“The culture that surrounds cooking today is one that lends itself well to casual ableism,” writes Gabrielle Drolet in The Walrus. “It’s a culture that prizes specific ways of doing things over others, constantly pitting methods and recipes against one another: French-style scrambled eggs over American; minced garlic instead of pressed, nonstick pans against those made of cast iron, bouillon cubes against broth cartons against homemade stock.” Drolet had cause to reconsider the precepts of foodie culture when an injury limited her ability to cook the right way. “Often, the wrong choice is the easier (read: more accessible) one—and making it is a fatal flaw. These aren’t things to try to avoid when you can. They’re things you should never do, even though many of us don’t have a choice. This lack of nuance is what made me believe using accessibility tools might make me a bad cook, pushing me to hurt myself even when cooking alone.”
The Return of the Airship
BBC Future on the reinvention of the airship: “A new generation of airships—the lighter-than-air craft that don’t need conventional airports—will be built in a corner of Ohio which played a unique part in the history of aviation. What’s more, if built they will be housed in one of America’s most iconic structures, the Goodyear Airdock in Akron.”
Fantasy Blockbusters and the Failure of the Long Tail
Matthew Claxton sees the recent chartbusting Kickstarter by Brandon Sanderson as evidence of a disconnect between a small group of big names racking up the sales and the rest of the field, which gets critical attention but not much else. Also that Chris Anderson’s Long Tail, as applied today, is deeply broken when it comes to discoverability: “But where we were promised frictionless discovery, we got a series of loops back into the same things, over and over and over again. Rothfuss and Sanderson Jordan and G. R. R. M. and Tolkien and Lynch and Abercrombie, and you’re a couple of levels deep before you start regularly seeing names like Fonda Lee or R. F. Kuang. (And many of their recs will lead you back to guess where?).”
Stationery for the Strange
Toronto-based Wask Studios is the novelty store of stationery: weird dice, erasers and paper clips; sticky notes with the adhesive on the corner rather than the edge; rulers with the scale on the short side; rhombus-shaped notebooks; bookmarks made of matches. Office supplies as performance art.

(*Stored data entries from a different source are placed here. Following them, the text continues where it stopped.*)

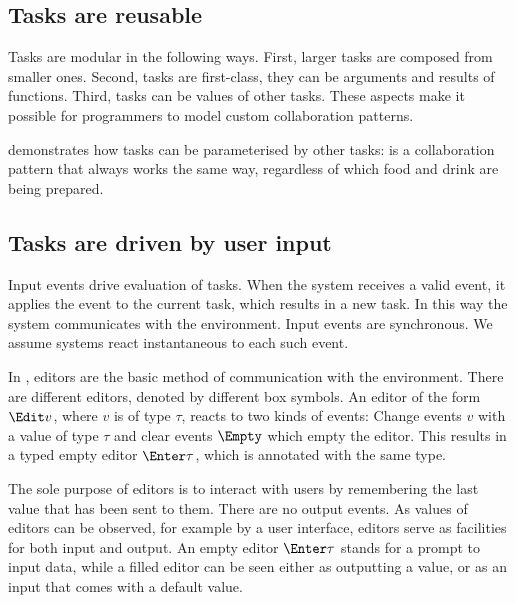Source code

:\subsection{Tasks are reusable}

Tasks are modular in the following ways.
First, larger tasks are composed from smaller ones.
Second, tasks are first-class, they can be arguments and results of functions.
Third, tasks can be values of other tasks.
These aspects make it possible for programmers to model custom collaboration patterns.

 demonstrates how tasks can be parameterised by other tasks:  is a collaboration pattern that always works the same way, regardless of which food and drink are being prepared.



\subsection{Tasks are driven by user input}

Input events drive evaluation of tasks.
When the system receives a valid event, it applies the event to the current task, which results in a new task.
In this way the system communicates with the environment.
Input events are synchronous.
We assume systems react instantaneous to each such event.

In \TOPHAT, editors are the basic method of communication with the environment.
There are different editors, denoted by different box symbols.
An editor of the form $\Edit v$, where $v$ is of type $\tau$, reacts to two kinds of events:
Change events $v$ with a value of type $\tau$ and clear events $\Empty$ which empty the editor.
This results in a typed empty editor $\Enter \tau$, which is annotated with the same type.

The sole purpose of editors is to interact with users by remembering the last value that has been sent to them.
There are no output events.
As values of editors can be observed, for example by a user interface, editors serve as facilities for both input and output.
An empty editor $\Enter \tau$ stands for a prompt to input data, while a filled editor can be seen either as outputting a value, or as an input that comes with a default value.

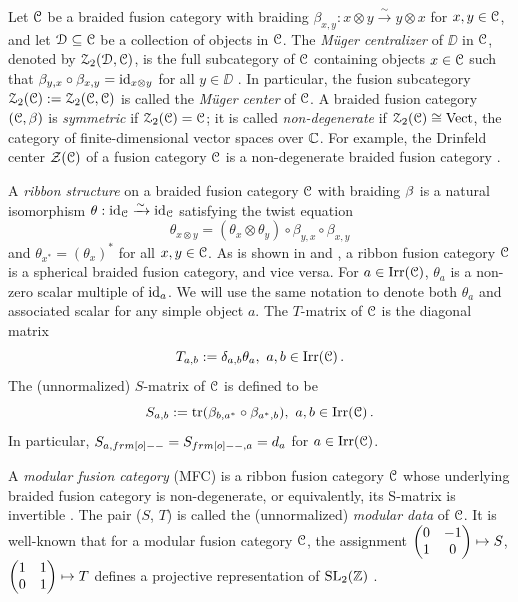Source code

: \documentclass[11pt]{article}
\begin{document}
Let $\CC$ be a braided fusion category with braiding $\beta_{x,y}: x \otimes y \xrightarrow{\sim} y \otimes x$ for $x, y \in \cC$, and let $\DD \subset \CC$ be a collection of objects in $\CC$. The \emph{M\"uger centralizer} of $\DD$ in $\CC$, denoted by $\zmug(\cD, \cC)$, is the full subcategory of $\CC$ containing objects $x \in \CC$ such that $\beta_{y, x} \circ \beta_{x, y} = \id_{x \otimes y}$ for all $y \in \DD$ \cite{Mug032}. In particular, the fusion subcategory $\zmug(\cC) := \zmug(\CC, \cC)$ is called the \emph{M\"uger center} of $\CC$. A braided fusion category $(\CC, \beta)$ is \emph{symmetric} if $\zmug(\cC) = \CC$; it is called \emph{non-degenerate} if $\zmug(\cC) \cong \Vec$, the category of finite-dimensional vector spaces over $\BC$. For example, the Drinfeld center $\zdr(\cC)$ of a fusion category $\cC$ \cite{Maj91,JS91} is a non-degenerate braided fusion category \cite[Cor.\ 3.9]{DGNO-BFC}.

A \emph{ribbon structure} on a braided fusion category $\cC$ with braiding $\be$ is a natural isomorphism $\theta: \id_{\cC} \xrightarrow{\sim} \id_{\cC}$ satisfying the twist equation 
\begin{equation}\label{eq:tw-def}
\theta_{x\otimes y} = (\theta_{x} \otimes \theta_y)\circ \beta_{y, x} \circ \beta_{x, y} 
\end{equation}
and $\theta_{x^*} = (\theta_x)^*$ for all $x, y \in \cC$. As is shown in \cite[Prop.\ 8.10.12]{EGNO} and \cite[p.38]{NS07}, a ribbon fusion category $\cC$ is a spherical braided fusion category, and vice versa. For $a \in \Irr(\cC)$, $\theta_a$ is a non-zero scalar multiple of $\id_a$. We will use the same notation to denote both $\theta_a$ and associated scalar for any simple object $a$. The $T$-matrix of $\CC$ is the diagonal matrix
\[
T_{a, b} := \delta_{a, b} \theta_{a},\ a, b \in \irr(\CC)\,.
\]
The (unnormalized) $S$-matrix of $\CC$ is defined to be
\[
S_{a, b} := \tr(\beta_{b, a^*}\circ \beta_{a^*, b}),
\  a, b \in \irr(\CC)\,.
\]
In particular, $S_{a, \1} = S_{\1, a} = d_a$ for $a \in \irr(\cC)$. 

A \emph{modular fusion category} (MFC) is a ribbon fusion category $\cC$ whose underlying braided fusion category is non-degenerate, or equivalently, its S-matrix is invertible \cite{Mug032}. The pair ($S$, 
$T$) is called the (unnormalized) \emph{modular data} of $\CC$. It is well-known that for a modular fusion category $\cC$, the assignment $\smat \mapsto S$, $\tmat \mapsto T$ defines a projective representation of $\SL_2(\bZ)$ \cite{Tur10}. 
\end{document}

Putting the Fact in Fantasy
Three years ago Tor.com published an essay of mine in which I argued that the classic fantasy map style was not something that would be used by characters in a fantasy world. Provocatively titled “Fantasy Maps Don’t Belong in the Hands of Fantasy Characters,” it proved to be the most controversial thing I’ve ever written. The main complaint was that it was wrong for me to think that fantasy should follow the rules of the real world; fantasy was fantasy, and as such it was okay if its maps didn’t follow the rules.1 In fairness, my critics were the wrong audience for what I was trying to say.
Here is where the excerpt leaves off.